How Surgical Technique Affects Results

The choice of donor site for the tissue flap determines the initial characteristics of the neophallus and the location of the resulting scar. The two most common techniques are the Radial Forearm Free Flap (RFF) and the Anterolateral Thigh Flap (ALT).

The RFF technique utilizes thin forearm tissue, allowing for easier shaping and often providing better tactile sensation due to robust nerve connections. This method is often associated with a more reliable urethral construction in the initial stage, but it results in a visible skin graft scar on the forearm.

The ALT technique uses tissue from the thigh, which offers the advantage of concealing the donor site scar. However, thigh tissue is often thicker, which can lead to a neophallus with greater girth and may necessitate subsequent procedures for aesthetic refinement or debulking. While increased tissue bulk can sometimes make nerve connections more challenging, the overall potential for sensation return is considered comparable between RFF and ALT. The initial choice of technique limits or expands the possibilities for the final aesthetic and functional results.

Appearance and Sensation Recovery

The aesthetic result is directly influenced by the quantity and quality of the transferred tissue. The neophallus size typically ranges around 5 to 6 inches in length, with girth depending heavily on the patient’s body fat composition in the donor area. Patients with greater subcutaneous fat, particularly with the ALT flap, may experience a thicker result, which can be addressed later through debulking procedures.

Appearance is further refined by subsequent procedures. Scrotoplasty creates a scrotum, and glansplasty sculpts the tip to resemble the glans penis, creating the coronal ridge and sulcus. Scarring is an inherent part of the process, occurring both at the donor site (covered with a skin graft) and at the base of the neophallus where the flap is connected.

Sensation recovery is a gradual process that can take many months to several years as nerves regenerate. Protective sensation (the ability to feel touch, temperature, and pain) is typically achieved in the majority of cases because the sensory nerve from the donor flap is connected to the genital nerve. Erogenous sensation, or the ability to experience pleasure, is more variable but commonly returns following the nerve hookup. Many patients achieve good sexual sensation, though the intensity and distribution may continue to evolve years after the initial surgery.

Functional Urinary and Sexual Outcomes

Achieving reliable urinary function, specifically standing micturition, is a complex objective of phalloplasty. This requires urethroplasty, which involves lengthening the native urethra to the tip of the neophallus. While most patients who pursue this goal ultimately achieve the ability to stand to void, this process carries a high rate of potential complications.
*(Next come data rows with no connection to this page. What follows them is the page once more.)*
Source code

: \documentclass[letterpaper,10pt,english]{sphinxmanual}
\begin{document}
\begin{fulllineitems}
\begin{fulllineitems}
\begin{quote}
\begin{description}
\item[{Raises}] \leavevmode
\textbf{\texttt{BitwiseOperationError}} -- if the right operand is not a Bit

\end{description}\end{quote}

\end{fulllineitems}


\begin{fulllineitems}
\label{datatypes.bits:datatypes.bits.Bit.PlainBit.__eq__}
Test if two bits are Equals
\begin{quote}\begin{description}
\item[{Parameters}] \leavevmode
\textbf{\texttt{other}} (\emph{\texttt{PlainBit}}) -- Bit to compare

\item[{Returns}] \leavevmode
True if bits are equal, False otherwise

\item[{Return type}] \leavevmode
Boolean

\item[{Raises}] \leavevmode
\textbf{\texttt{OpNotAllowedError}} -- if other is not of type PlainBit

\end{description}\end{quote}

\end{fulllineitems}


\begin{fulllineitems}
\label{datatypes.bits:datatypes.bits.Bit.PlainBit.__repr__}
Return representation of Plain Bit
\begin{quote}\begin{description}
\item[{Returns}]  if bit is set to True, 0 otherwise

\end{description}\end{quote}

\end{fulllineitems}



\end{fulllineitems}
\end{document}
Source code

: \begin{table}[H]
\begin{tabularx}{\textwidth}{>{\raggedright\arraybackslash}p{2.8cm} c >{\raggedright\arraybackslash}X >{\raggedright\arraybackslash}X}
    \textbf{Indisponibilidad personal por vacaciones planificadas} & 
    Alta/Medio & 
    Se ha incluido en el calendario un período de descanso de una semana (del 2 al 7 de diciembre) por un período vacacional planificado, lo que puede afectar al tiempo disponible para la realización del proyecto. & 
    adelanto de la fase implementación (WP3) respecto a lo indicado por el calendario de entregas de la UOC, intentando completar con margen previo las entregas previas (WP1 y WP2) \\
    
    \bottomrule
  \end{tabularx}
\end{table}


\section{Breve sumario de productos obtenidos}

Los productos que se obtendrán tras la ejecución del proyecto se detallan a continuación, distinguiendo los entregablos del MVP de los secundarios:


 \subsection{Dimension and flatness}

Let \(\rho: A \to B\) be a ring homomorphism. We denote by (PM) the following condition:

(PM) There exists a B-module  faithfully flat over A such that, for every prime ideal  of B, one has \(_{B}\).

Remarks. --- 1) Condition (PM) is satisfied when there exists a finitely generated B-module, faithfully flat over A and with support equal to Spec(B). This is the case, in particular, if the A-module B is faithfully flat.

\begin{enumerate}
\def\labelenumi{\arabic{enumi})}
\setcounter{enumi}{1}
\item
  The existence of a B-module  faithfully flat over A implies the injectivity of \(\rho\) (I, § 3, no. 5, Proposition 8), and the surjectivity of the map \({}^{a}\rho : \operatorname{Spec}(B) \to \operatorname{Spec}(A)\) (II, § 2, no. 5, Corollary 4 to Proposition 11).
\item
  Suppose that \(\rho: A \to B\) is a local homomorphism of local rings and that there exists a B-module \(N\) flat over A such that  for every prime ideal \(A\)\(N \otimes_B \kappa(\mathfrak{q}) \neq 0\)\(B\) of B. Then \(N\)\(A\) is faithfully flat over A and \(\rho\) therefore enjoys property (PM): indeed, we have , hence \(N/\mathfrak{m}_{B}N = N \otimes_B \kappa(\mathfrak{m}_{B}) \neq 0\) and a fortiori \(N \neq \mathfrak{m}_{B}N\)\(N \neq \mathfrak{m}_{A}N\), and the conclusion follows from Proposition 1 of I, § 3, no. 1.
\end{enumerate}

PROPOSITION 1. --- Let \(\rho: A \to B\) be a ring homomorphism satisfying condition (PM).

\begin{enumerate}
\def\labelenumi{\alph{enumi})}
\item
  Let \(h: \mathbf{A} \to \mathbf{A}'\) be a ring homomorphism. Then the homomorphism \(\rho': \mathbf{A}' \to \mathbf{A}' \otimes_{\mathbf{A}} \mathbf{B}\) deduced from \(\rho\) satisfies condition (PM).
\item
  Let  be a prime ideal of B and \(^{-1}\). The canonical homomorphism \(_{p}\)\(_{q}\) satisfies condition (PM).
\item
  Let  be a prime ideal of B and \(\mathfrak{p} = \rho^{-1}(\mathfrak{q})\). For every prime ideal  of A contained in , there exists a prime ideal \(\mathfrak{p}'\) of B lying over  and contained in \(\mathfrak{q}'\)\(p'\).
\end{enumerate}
The most common complications are urethrocutaneous fistulas (unwanted openings along the new urethra) and urethral strictures (areas of narrowing). Fistulas can occur in a significant percentage of patients, often requiring subsequent surgical revisions. Reliable urinary function frequently requires multiple stages to achieve a durable result.

The neophallus does not naturally achieve an erection because it lacks the erectile tissue (corpora cavernosa). To allow for penetrative sexual function, a separate, later surgery implants an erectile device, such as an inflatable penile prosthesis or a semi-rigid rod. This stage is typically performed at least 12 months after the initial phalloplasty to ensure the tissue is fully healed and sensation has returned. The success rate for maintaining the original prosthesis is around 62% after several years, with common late-onset complications including mechanical failure, malpositioning, or infection, which may require device replacement or removal.

Understanding Staged Procedures and Revisions

Phalloplasty is a staged procedure involving multiple planned surgeries spaced out over 12 to 24 months or more. This multi-stage approach allows the body to heal completely between major steps, optimizing the conditions for success in subsequent procedures. The planned stages often include the initial flap creation, urethral lengthening and scrotoplasty, and the implantation of the erectile device and testicular prostheses.

Revisions are common and should be viewed as an expected part of the overall process. Unplanned revisions are often necessary to manage complications like urethral fistulas or strictures, which have a high incidence rate following urethral lengthening. Aesthetic refinements, such as debulking the neophallus or performing a glansplasty, are also scheduled as later revisions to optimize the final appearance. High patient satisfaction is strongly linked to understanding this multi-stage reality, as the final result evolves over time.